— Collected data —
▼

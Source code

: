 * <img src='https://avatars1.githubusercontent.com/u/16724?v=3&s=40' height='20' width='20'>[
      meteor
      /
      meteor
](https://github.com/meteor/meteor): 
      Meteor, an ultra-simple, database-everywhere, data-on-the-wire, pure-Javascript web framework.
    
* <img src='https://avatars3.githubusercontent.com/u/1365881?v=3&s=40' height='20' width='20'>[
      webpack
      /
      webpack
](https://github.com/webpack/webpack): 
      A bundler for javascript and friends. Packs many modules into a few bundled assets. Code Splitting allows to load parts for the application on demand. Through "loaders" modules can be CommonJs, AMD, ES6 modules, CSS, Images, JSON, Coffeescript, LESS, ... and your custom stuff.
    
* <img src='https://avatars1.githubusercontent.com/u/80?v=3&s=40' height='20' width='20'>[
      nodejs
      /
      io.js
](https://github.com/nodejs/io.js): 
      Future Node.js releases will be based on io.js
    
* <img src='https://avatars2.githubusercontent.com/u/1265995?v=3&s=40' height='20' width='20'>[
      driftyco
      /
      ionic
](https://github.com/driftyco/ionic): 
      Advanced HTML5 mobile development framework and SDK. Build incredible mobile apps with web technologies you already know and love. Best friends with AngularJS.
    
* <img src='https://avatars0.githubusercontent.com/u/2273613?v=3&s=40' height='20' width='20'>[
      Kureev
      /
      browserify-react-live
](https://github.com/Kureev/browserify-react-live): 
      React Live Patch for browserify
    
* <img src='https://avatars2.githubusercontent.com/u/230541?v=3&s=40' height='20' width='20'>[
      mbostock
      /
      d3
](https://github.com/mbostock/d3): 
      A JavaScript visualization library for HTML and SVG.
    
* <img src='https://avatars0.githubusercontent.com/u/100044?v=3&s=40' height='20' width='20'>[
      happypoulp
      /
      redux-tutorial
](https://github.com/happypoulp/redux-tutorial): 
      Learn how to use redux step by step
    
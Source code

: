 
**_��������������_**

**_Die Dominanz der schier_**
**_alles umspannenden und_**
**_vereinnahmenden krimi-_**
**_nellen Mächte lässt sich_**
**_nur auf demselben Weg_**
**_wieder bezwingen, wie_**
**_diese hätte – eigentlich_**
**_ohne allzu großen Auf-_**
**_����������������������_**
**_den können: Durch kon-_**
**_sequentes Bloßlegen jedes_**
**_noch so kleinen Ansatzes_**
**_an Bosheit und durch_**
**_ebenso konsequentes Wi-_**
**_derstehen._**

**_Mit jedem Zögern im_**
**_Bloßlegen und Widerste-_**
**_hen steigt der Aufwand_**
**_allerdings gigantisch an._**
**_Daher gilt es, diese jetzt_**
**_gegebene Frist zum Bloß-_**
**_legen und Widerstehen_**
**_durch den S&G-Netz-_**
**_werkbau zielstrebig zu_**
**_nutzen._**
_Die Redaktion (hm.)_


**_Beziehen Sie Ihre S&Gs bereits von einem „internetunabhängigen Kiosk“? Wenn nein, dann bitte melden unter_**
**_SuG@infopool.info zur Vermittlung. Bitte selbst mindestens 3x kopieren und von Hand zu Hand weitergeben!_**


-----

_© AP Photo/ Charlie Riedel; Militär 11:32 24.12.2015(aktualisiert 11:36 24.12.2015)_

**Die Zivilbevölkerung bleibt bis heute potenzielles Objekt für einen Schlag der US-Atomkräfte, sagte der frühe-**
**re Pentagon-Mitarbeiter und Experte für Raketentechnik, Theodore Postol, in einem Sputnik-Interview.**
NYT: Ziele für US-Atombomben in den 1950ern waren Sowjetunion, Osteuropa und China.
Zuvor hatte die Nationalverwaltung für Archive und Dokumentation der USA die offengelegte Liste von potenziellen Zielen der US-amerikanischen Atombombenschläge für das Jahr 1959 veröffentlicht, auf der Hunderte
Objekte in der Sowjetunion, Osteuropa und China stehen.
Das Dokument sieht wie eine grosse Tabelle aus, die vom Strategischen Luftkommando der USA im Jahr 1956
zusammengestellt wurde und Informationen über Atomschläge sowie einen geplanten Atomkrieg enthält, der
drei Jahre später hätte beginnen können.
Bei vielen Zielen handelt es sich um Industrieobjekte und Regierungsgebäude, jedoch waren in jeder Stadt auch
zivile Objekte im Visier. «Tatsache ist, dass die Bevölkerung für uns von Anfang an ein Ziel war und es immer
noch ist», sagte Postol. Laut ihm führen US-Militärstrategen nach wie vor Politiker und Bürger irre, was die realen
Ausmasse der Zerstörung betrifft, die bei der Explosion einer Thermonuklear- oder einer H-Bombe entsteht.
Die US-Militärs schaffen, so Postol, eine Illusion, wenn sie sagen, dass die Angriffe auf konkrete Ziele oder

▲

— Exercise objective —
Search each line of the entries for the string "sagte", then say how many lines have it. Reply with the number only.

— Exercise result —
2